Последний пример любопытен еще и тем, что это своего рода лукавый диалог с
"Девочкой на шаре" Пабло Пикассо. Дронов словно решил усугубить
живописную скульптурность образа, "вылепленного" кистью знаменитого
мастера, и скрепил композицию тройной пластической рифмой - голова девочки, мяч
в ее руках и шар, на котором она стоит.
Не менее
свободно Дронов обращается и с собственно человеческим телом, в котором он
провидит некую прочную объемную конструкцию. Основой для него служит торс, к
которому он, как к строительной прямоугольной плите ("Пионер",
"Спички кончились") или цилиндру ("Блудный сын"), крепит
все остальное - шарообразные головы и тонкие, как арматура, "прутики"

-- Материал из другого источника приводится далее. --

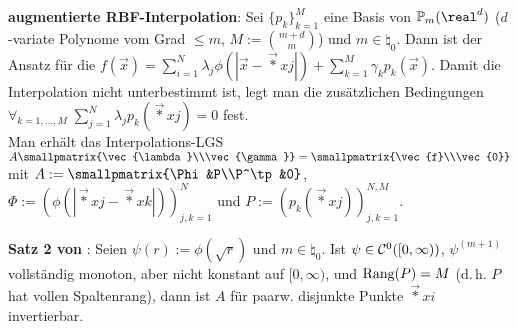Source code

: \linie

\textbf{augmentierte RBF-Interpolation}:
Sei $\{p_k\}_{k=1}^M$ eine Basis von $\PP_m(\real^d)$
($d$-variate Polynome vom Grad $\le m$, $M := \binom{m+d}{m}$) und $m \in \natural_0$.
Dann ist der Ansatz für die 
$f(\vec{x}) = \sum_{i=1}^N \lambda_j \phi(|\vec{x} - \vec*{x}{j}|) +
\sum_{k=1}^M \gamma_k p_k(\vec{x})$.
Damit die Interpolation nicht unterbestimmt ist, legt man die
zusätzlichen Bedingungen $\forall_{k=1,\dotsc,M}\; \sum_{j=1}^N \lambda_j p_k(\vec*{x}{j}) = 0$
fest.\\
Man erhält das Interpolations-LGS
$A\smallpmatrix{\vec{\lambda}\\\vec{\gamma}} = \smallpmatrix{\vec{f}\\\vec{0}}$ mit
$A := \smallpmatrix{\Phi&P\\P^\tp&0}$, $\Phi := (\phi(|\vec*{x}{j} - \vec*{x}{k}|))_{j,k=1}^N$ und
$P := (p_k(\vec*{x}{j}))_{j,k=1}^{N,M}$.

\textbf{Satz 2 von }:
Seien $\psi(r) := \phi(\sqrt{r})$ und $m \in \natural_0$.
Ist $\psi \in \mathcal{C}^0([0, \infty))$,
$\psi^{(m+1)}$ vollständig monoton, aber nicht konstant auf $[0, \infty)$, und
$\text{Rang}(P) = M$ (d.\,h. $P$ hat vollen Spaltenrang),
dann ist $A$ für paarw. disjunkte Punkte $\vec*{x}{i}$ invertierbar.

\pagebreak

рук и ног. И никого эта вроде бы явная анатомическая неправильность не
раздражает, так как у нашего автора все устроено в соответствии с непоколебимой
художественной логикой. Как уже было сказано, легкое (графическое) живет в
дроновском пространстве по контрасту с тяжелым (скульптурным), и мы верим его
образной системе и радуемся доброму юмору независимо от наличия или отсутствия
натуралистического жизнеподобия.
Весьма
характерно, что художник не ограничивает себя какой-то одной счастливо
найденной однажды манерой. Его "Святой Петр", "Распятие"
или "Танцовщица", например, вполне традиционны и сравнимы с
фигуративной европейской пластикой двух последних столетий. Даже самые
требовательные и последовательные сторонники религиозных канонов не нашли бы в
его "Распятии" каких бы то ни было модернистских отклонений. И, надо
полагать, Дронов в данном случае выступает не в роли неофита или слишком
чуткого к веяниям моды автора. Это скорее чисто профессиональное желание
испытать себя вечной темой. В русле подобных исканий можно отметить одну из
самых последних удачных работ - "Это я, Господи", а также
упоминавшуюся выше экспрессивную и лаконичную композицию "Блудный
сын" (обе 2002 года).
Как
сложится дальнейшая судьба художника и его творений, предсказать трудно, но
наиболее сложное в наше время испытание - испытание свободой - Михаил Дронов
выдержал.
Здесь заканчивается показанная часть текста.